LLMs made writing code even more fun than it was before, to me. I guess the outcomes only depends on the user. At this point, it's clear that all my peers that can't have fun with it are using it as they use ChatGPT, just throwing a prompt, hoping for the best, and then getting frustrated.

wiradikusuma - a day ago

From my experience, you should either treat LLM-generated code as the usual code (before LLM age) that you need to review every time it changes, or you should not review it at all and treat it as black box with clearly defined boundaries. You test it by putting on your QA hat, not your Developer hat.

You can't change your stance later, it will just give you a headache.

When the former breaks, you fix it like conventional bug hunting. When the latter breaks, you fix it by either asking LLM to fix it or scrap it and ask LLM to regenerate it.

randomtoast - 2 days ago

I this the only way to escape this trap is by developing better LLMs in the future. The rapid rate at which new AI-generated code is produced means that humans will no longer be able to review it all.

book_mike - 2 days ago

LLMs are powerful tools but they are not going to save the world. I have seen this before. The experienced crowd gets chuffed because it is a new pattern that radically changes their current workflow. The new crowd haven't optimised yet so they over use the new way of doing things until they moderate it. The only difference I can detect is that rate of change increased to an almost uncomprehensable pace.

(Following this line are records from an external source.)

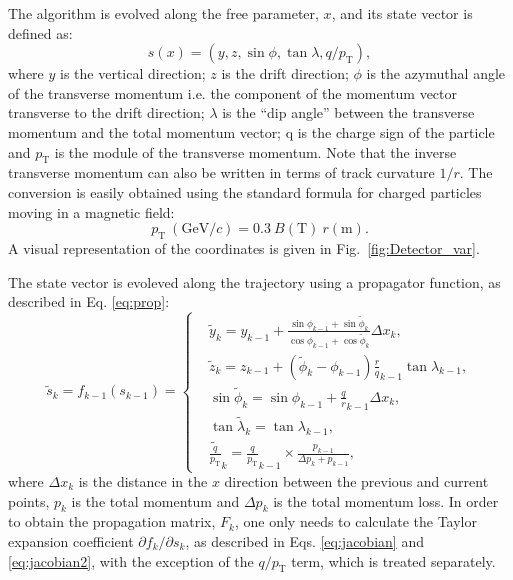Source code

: The algorithm is evolved along the free parameter, $x$, and its state vector is defined as:
\begin{equation}\label{eq:state}
    s(x) = \left(y,z,\sin{\phi},\tan{\lambda}, q/p_{\text{T}}\right),
\end{equation}
where $y$ is the vertical direction; $z$ is the drift direction; $\phi$ is the azymuthal angle of the transverse momentum i.e. the component of the momentum vector transverse to the drift direction; $\lambda$ is the ``dip angle''  between the transverse momentum and the total momentum vector; q is the charge sign of the particle and $p_{\text{T}}$ is the module of the transverse momentum. Note that the inverse transverse momentum can also be written in terms of track curvature $1/r$. The conversion is easily obtained using the standard formula for charged particles moving in a magnetic field:
\begin{equation}\label{eq:curvatureconv}
    p_{\text{T}} \ \left(\text{GeV}/c\right) =0.3 \ B \left(\text{T}\right) \ r \left(\text{m}\right).
\end{equation}
A visual representation of the coordinates is given in Fig.~\ref{fig:Detector_var}.

The state vector is evoleved along the trajectory using a propagator function, as described in Eq. \ref{eq:prop}:
\begin{equation} \label{eq:func}
    \widetilde{s}_k = f_{k-1}(s_{k-1}) =
        \left\{
        	\begin{aligned}
        		& \widetilde{y}_k  =  y_{k-1}+ \frac{\sin{\phi}_{k-1}+\sin\widetilde{\phi}_k} 
                                     {\cos{\phi}_{k-1}+\cos\widetilde{\phi}_k}  \Delta x_k,  \\
        		& \widetilde{z}_k  =  z_{k-1}+\left(\widetilde{\phi}_k-\phi_{k-1}\right)\frac{r}{q}_{k-1}\tan{\lambda}_{k-1} ,\\ 
                    & \sin \widetilde{\phi}_k =  \sin \phi_{k-1} + \frac{q}{r}_{k-1}\Delta x_k,  \\               
                    & \tan \widetilde{\lambda}_k   =  \tan \lambda_{k-1}, \\   
                    & \widetilde{\frac{q}{p_{\text{T}}}}_k = \frac{q}{p_{\text{T}}}_{k-1} \times\frac{p_{k-1}}{\Delta p_k+p_{k-1}},
        	\end{aligned}
        \right.
\end{equation}
where $\Delta x_k$ is the distance in the $x$ direction between the previous and current points, $p_k$ is the total momentum and $\Delta p_k$ is the total momentum loss. In order to obtain the propagation matrix, $F_k$, one only needs to calculate the Taylor expansion coefficient $\partial f_k / \partial s_k$, as described in Eqs. \ref{eq:jacobian} and \ref{eq:jacobian2}, with the exception of the $q/p_{\text{T}}$ term, which is treated separately.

The wave’s still breaking, so I’m going to ride it out until it smooths into calm water. Maybe it never will. I don't know.

cadamsdotcom - a day ago

Easy way to understand the code: have your AI write tests for it. Especially the gnarliest parts.

Tests prevent regressions and act as documentation. You can use them to prove any refactor is still going to have the same outcome. And you can change the production code on purpose to break the tests and thus prove that they do what they say they do.

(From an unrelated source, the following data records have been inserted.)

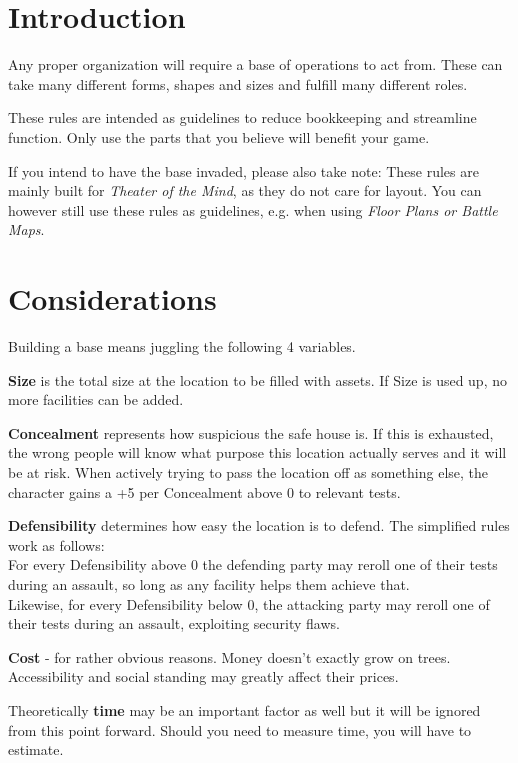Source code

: \documentclass[12pt,a4paper,openany,usenames,dvipsnames]{book}
\begin{document}
	

	\chapter{Introduction}
	Any proper organization will require a base of operations to act from.
	These can take many different forms, shapes and sizes and fulfill many different roles.
	\par
	These rules are intended as guidelines to reduce bookkeeping and streamline function.
	Only use the parts that you believe will benefit your game.
	\par
	If you intend to have the base invaded, please also take note:
	These rules are mainly built for \emph{Theater of the Mind}, as they do not care for layout.
	You can however still use these rules as guidelines, e.g. when using \emph{Floor Plans or Battle Maps}.

	\chapter{Considerations}
	\vspace*{-10mm}
	Building a base means juggling the following 4 variables.\par
	\textbf{Size} is the total size at the location to be filled with assets.
		If Size is used up, no more facilities can be added.\par
	\textbf{Concealment} represents how suspicious the safe house is.
		If this is exhausted, the wrong people will know what purpose this location actually serves and it will be at risk.
		When actively trying to pass the location off as something else,
			the character gains a +5 per Concealment above 0 to relevant tests.\par
	\textbf{Defensibility} determines how easy the location is to defend.
		The simplified rules work as follows:\\
		For every Defensibility above 0 the defending party may reroll one of their tests during an assault,
			so long as any facility helps them achieve that.\\
		Likewise, for every Defensibility below 0,
			the attacking party may reroll one of their tests during an assault,
			exploiting security flaws.\par
	\textbf{Cost} - for rather obvious reasons.
		Money doesn't exactly grow on trees.
		Accessibility and social standing may greatly affect their prices.\par
	Theoretically \textbf{time} may be an important factor as well but it will be ignored from this point forward.
		Should you need to measure time, you will have to estimate.
\end{document}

And your AI can use them to work on the codebase too.

purpleredrose - 2 days ago

Code will be write only soon enough. It doesn't work, regenerate it until it passes your tests, which you have vetted, but probably was also generated.

titaniumrain - 2 days ago

If this problem has existed before, why start worrying now? And if scale might make it problematic, can we quantify the impact instead of simply worrying?

softwaredoug - 2 days ago

You learn more when you take notes. In the same way, I understand the structure of the code better when my hands are on keyboard.

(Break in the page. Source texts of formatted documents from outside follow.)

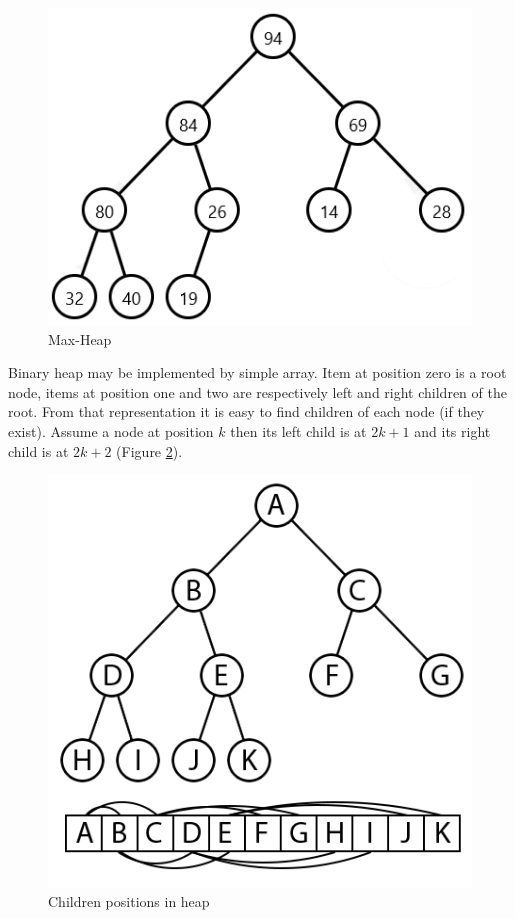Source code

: \documentclass[
  field=inf,
  biblatex,
  language=english,
  glossaries,
  theorems=false,
  sourcecodes=false,
  index
]{kidiplom}
\begin{document}
\begin{figure}[H]
\begin{center}
	
	\includegraphics[scale=0.7]{img/Maxheap.png}
	\caption{Max-Heap}\label{fig:maxheap}
\end{center}
\end{figure}

Binary heap may be implemented by simple array. Item at position zero is a root node, items at position one and two are respectively left and right children of the root. From that representation it is easy to find children of each node (if they exist). Assume a node at position $k$ then its left child is at $2k + 1$ and its right child is at $2k + 2$ (Figure \ref{fig:heapsort}).

\begin{figure}[H]
\begin{center}
	
	\includegraphics[scale=0.5]{img/Heapsort.png}
	\caption{Children positions in heap}\label{fig:heapsort}
\end{center}
\end{figure}
\end{document}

I like writing code because eventually I have to fix code. The writing will help me have a sense for what's going on. Even if it will only be 1% of the time I need to fix a bug, having that context is extremely valuable.

Then reserve AI coding when there's true boilerplate or near copy-paste of a pattern.

pshirshov - a day ago

It can be partially addressed with proper set of agent instructions. E.g. follow SOLID, use constructor injection, avoid mutability, write dual tests, use explicit typings (when applicable) etc. Though the models are remarkably bad at design, so that provides just a minor relief. Everything has to be thoroughly reviewed and (preferably) rewritten by a human.

- a day ago
[deleted]
giancarlostoro - 2 days ago

If the code outputted does not look like code I cannot maintain in a meaningful way (barring like some algorithm or something specialized) I don't check it in. I treat it as if it were code from Stack Overflow, sometimes its awful code, so I rewrite it if applicable (things change, understandings change), other times it works and makes sense.

segmondy - 2 days ago

Well, IMO, the issue is that we are trying to merge with AI/LLM. Why must both of us understand the code base? Before it was us that just understood it, why not just have the AI understand it all? why do you need to understand it? to do what exactly? document it? improve it? fix it? Well, let the LLM do all of that too.

drnick1 - a day ago

Unrelated to the content of the article, but please stop including Gravatar in your blogs. It is disrespectful to your readers since you allow them to be tracked by a company that has a notoriously poor security and privacy record. In fact, everyone should blackhole that domain.

jebarker - 2 days ago

The phenomenon is not just true in coding. I think over time we’ll see that outsourcing thinking isn’t always a good idea if you wish to develop long term knowledge and critical thinking skills. Much like social media has destroyed the ability for many to distinguish truth and fiction.

mlhpdx - a day ago

Building roads, power, sewer and schools without budgeting for maintenance, upgrades and ultimately replacement. Having a capital burn that can’t plausibly be repaid. Focusing on having more code rather than the right code. Artfully similar behaviors to me.

jv22222 - a day ago

I've found LLMs to be pretty good at explaining how legacy codebases work. Couldn't you just use that to create documentation and a cheat sheet to help you understand how it all works?

holtkam2 - a day ago

I’m convinced this is the root cause of the strange phenomenon I call “LLM coding assistants don’t increase team velocity in the long run in real world settings”

vjvjvjvjghv - 2 days ago

You have a similar problem with projects where a large number of offshore developers is used. Every day you get a huge pile of code to review which is basically impossible within the available time. So you end up with a system that nobody really understands.

daveaiello - 2 days ago

I started using LLMs to refactor and maintain utility scripts that feed data into one of my database driven websites. I don't see a downside to this sort of use of something like Claude Code or Cursor.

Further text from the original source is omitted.